Milky Way and Airglow Time-lapsePhotographed in Bryce Canyon National Park, UT, I set the composition to allow the Milky Way to move through the scene. The greenish colors are due to airglow, the faint and colorful light that is seen close to the horizon. 1 I used a fisheye lens and you can see how it creates a curvature of the Milky Way as it moves through the frame. This 12-second clip has 354 images. Photographed for 3 hours and 15 minutes. Photographed with a 3-second interval between frames at f/2.8, 30 seconds, ISO 6400, EF 15mm f/2.8 Fisheye, Canon EOS 5D Mark III.

BE PREPARED

Remember to have a fully charged battery and a spare, if available. If it is freezing, keep the backup battery warm in your pocket to preserve the shooting time on the battery. When cold, it loses power and slows down or stops working. Use a hand- or toe-warmer on the battery area to keep it warm.

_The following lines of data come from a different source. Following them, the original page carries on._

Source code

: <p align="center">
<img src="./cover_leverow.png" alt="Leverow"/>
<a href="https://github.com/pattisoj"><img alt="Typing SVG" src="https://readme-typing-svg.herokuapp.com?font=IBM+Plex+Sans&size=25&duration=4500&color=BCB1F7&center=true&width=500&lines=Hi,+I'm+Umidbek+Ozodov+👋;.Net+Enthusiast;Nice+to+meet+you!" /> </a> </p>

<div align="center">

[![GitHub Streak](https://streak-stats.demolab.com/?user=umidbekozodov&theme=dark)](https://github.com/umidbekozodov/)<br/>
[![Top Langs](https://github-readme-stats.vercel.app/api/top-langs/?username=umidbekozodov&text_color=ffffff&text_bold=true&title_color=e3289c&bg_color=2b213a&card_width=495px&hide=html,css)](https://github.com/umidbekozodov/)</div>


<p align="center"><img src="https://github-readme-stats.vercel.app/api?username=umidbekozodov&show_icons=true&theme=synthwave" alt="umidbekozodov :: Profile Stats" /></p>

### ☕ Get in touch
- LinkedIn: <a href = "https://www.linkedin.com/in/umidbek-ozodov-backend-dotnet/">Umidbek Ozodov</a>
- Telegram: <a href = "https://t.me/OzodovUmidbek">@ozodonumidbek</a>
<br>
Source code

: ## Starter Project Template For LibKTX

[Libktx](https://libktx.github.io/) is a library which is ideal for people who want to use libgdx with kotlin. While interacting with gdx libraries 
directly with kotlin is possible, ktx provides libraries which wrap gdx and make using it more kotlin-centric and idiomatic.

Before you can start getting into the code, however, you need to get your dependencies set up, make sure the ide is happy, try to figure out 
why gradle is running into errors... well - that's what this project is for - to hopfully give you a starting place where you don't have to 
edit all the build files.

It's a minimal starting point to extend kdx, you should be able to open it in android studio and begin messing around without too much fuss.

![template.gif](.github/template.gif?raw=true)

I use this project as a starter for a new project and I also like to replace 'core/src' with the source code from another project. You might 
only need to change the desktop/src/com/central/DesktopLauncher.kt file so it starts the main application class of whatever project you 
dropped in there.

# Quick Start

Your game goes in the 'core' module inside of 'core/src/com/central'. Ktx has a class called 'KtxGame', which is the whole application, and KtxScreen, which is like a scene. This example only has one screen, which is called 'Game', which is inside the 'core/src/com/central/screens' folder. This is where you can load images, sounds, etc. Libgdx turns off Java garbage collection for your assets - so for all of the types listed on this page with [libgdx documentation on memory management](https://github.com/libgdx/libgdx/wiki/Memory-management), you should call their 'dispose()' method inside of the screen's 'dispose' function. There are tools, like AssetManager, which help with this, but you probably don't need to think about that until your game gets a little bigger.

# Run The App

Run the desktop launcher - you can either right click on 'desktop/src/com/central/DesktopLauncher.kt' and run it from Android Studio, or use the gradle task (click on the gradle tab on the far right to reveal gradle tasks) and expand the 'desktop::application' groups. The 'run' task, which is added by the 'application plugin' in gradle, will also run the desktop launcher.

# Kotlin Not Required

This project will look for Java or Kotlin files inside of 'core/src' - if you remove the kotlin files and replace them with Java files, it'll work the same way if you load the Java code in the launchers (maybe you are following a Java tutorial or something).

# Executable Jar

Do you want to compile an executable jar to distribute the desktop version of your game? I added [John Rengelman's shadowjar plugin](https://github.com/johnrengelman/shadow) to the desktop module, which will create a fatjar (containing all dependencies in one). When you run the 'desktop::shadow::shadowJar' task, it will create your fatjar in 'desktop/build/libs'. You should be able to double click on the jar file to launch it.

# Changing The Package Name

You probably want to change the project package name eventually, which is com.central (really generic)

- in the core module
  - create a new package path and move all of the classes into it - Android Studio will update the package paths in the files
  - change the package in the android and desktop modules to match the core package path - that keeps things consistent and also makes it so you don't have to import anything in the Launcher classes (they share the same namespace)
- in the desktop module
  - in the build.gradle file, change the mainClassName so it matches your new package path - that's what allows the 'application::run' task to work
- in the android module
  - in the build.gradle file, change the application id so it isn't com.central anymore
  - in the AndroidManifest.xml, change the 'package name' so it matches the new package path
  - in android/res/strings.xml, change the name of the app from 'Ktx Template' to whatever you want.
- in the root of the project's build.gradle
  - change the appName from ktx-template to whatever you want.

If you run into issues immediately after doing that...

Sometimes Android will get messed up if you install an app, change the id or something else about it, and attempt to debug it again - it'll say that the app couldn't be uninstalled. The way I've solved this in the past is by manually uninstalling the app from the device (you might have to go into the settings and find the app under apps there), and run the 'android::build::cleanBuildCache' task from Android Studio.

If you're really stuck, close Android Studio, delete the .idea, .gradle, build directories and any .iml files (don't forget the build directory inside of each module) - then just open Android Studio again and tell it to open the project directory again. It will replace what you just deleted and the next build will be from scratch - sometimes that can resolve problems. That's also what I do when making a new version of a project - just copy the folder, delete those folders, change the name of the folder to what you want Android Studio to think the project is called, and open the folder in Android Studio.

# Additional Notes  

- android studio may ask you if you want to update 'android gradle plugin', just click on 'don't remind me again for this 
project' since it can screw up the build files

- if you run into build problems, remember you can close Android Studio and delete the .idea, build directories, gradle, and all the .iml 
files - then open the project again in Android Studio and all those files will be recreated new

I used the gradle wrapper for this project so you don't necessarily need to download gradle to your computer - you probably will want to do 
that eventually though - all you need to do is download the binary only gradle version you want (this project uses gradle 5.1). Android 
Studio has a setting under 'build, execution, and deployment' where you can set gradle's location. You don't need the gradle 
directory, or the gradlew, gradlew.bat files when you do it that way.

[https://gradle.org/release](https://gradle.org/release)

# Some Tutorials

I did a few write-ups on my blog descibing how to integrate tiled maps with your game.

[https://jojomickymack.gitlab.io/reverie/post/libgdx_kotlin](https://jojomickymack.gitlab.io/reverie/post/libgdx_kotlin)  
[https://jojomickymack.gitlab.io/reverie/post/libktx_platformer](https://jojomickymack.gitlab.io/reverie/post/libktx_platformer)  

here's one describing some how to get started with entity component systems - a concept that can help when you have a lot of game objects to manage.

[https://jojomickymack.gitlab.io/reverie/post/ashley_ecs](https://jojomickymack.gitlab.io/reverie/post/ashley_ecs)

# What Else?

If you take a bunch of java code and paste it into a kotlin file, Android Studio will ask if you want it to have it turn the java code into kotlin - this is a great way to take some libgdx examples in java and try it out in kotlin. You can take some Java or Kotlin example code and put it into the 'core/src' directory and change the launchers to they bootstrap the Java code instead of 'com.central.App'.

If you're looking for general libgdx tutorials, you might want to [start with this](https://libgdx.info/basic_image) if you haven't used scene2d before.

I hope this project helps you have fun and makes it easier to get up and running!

To prevent dew from ruining your time-lapse, keep the lens warm. Secure a hand warmer with hook-and-loop tape or a rubber band on the lens or use a toe-warmer with a sticker. Use your lens hood to prevent a cool breeze from causing dew on the front element of your lens when cold. Have a chamois or quick dry type cloth to remove any dew from the lens when shooting between frames.

Have plenty of memory cards. Use a small red flashlight or red headlamp to preserve your night vision. Check the weather for cloud cover and clear sky forecasts before going out and see the resources. Bring what you need to keep yourself comfortable including: warm clothes, insect repellant, water, food, something to read or listen to and something to sit on, as the ground can be cold.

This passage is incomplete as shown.